Standardizing Clinical Diagnoses: Evaluating Alternate Terminology Selection

AMIA Jt Summits Transl Sci Proc. 2020 May 30:2020:71-79. eCollection 2020.

Abstract

In most electronic health record (EHR) systems, clinicians record diagnoses using interface terminologies, such as Intelligent Medical Objects (IMO). When extracting data from EHRs for collaborative research, local codes are often transformed to standard terminologies for consistent analyses despite the potential for loss of fidelity.
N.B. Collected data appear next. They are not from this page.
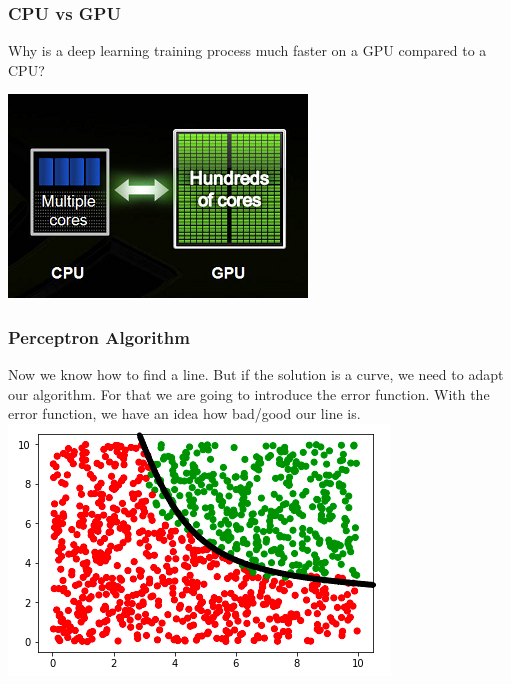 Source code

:\begin{frame}[fragile]
  \frametitle{CPU vs GPU}
  \begin{exercise}
  Why is a deep learning training process much faster on a GPU compared to a CPU?
  \end{exercise}
  \vspace{3mm}
  \includegraphics[scale=0.4]{img/cpu_gpu}
\end{frame}

\begin{frame}[fragile]
  \frametitle{Perceptron Algorithm}
  Now we know how to find a line. But if the solution is a curve, we need to adapt our
  algorithm. For that we are going to introduce the error function. With the error
  function, we have an idea how bad/good our line is.\\
  \vspace{3mm}
  \includegraphics[scale=0.4]{img/uni_data_1}\\
  \vspace{3mm}
\end{frame}


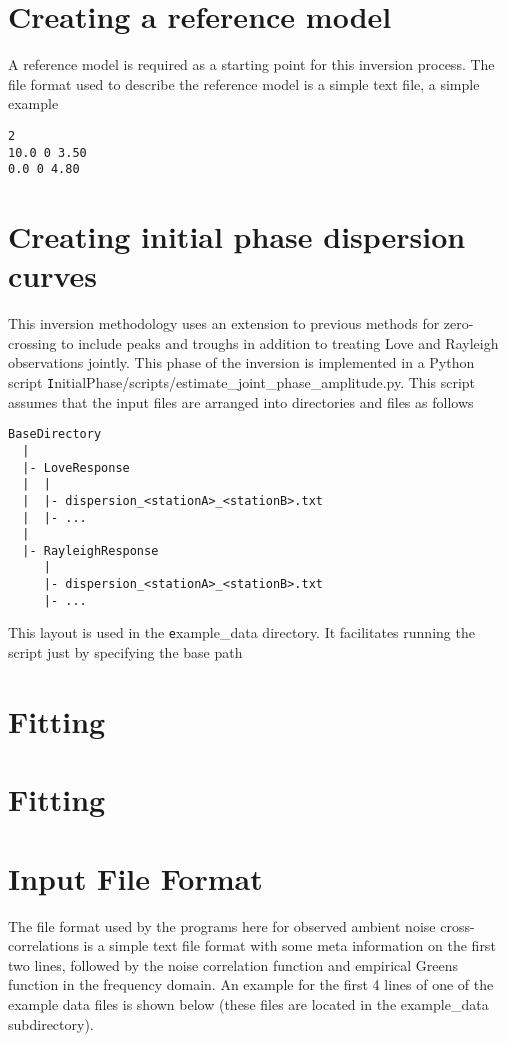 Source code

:\documentclass{article}
\begin{document}
\section{Creating a reference model}

A reference model is required as a starting point for this inversion process. The file format used
to describe the reference model is a simple text file, a simple example

\begin{verbatim}
2
10.0 0 3.50
0.0 0 4.80
\end{verbatim}

\section{Creating initial phase dispersion curves}

This inversion methodology uses an extension to previous methods for zero-crossing to include peaks and
troughs in addition to treating Love and Rayleigh observations jointly. This phase of the inversion is
implemented in a Python script {\texttt InitialPhase/scripts/estimate\_joint\_phase\_amplitude.py}. This script
assumes that the input files are arranged into directories and files as follows

\begin{verbatim}
BaseDirectory
  |
  |- LoveResponse
  |  |
  |  |- dispersion_<stationA>_<stationB>.txt
  |  |- ...
  |
  |- RayleighResponse
     |
     |- dispersion_<stationA>_<stationB>.txt
     |- ...
\end{verbatim}

This layout is used in the {\texttt example\_data} directory. It facilitates running the script
just by specifying the base path 

\section{Fitting}

\section{Fitting}

  \appendix
  
\section{Input File Format}

The file format used by the programs here for observed ambient noise
cross-correlations is a simple text file format with some meta
information on the first two lines, followed by the noise correlation
function and empirical Greens function in the frequency domain.  An
example for the first 4 lines of one of the example data files is
shown below (these files are located in the example\_data
subdirectory).
\end{document}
EHR diagnosis codes may be standardized directly during the Extract-Transform-Load (ETL) process to the "Meaningful Use" clinical data exchange standard, SNOMED-CT, or to the International Classification of Diseases (ICD) terminologies commonly used for billing. We examined the performance of ETL standardization via the direct IMO mapping to SNOMED-CT, and via IMO mapping to ICD-9-CM or ICD-10-CM followed by UMLS mapping to SNOMED-CT. We found that for both ICD-9-CM and ICD-10-CM, only 24-27% of diagnosis codes map to the same SNOMED-CT code selected by the direct IMO-SNOMED crosswalk. We identified that differences in mapping lead to loss in the granularity and laterality of the initial diagnosis.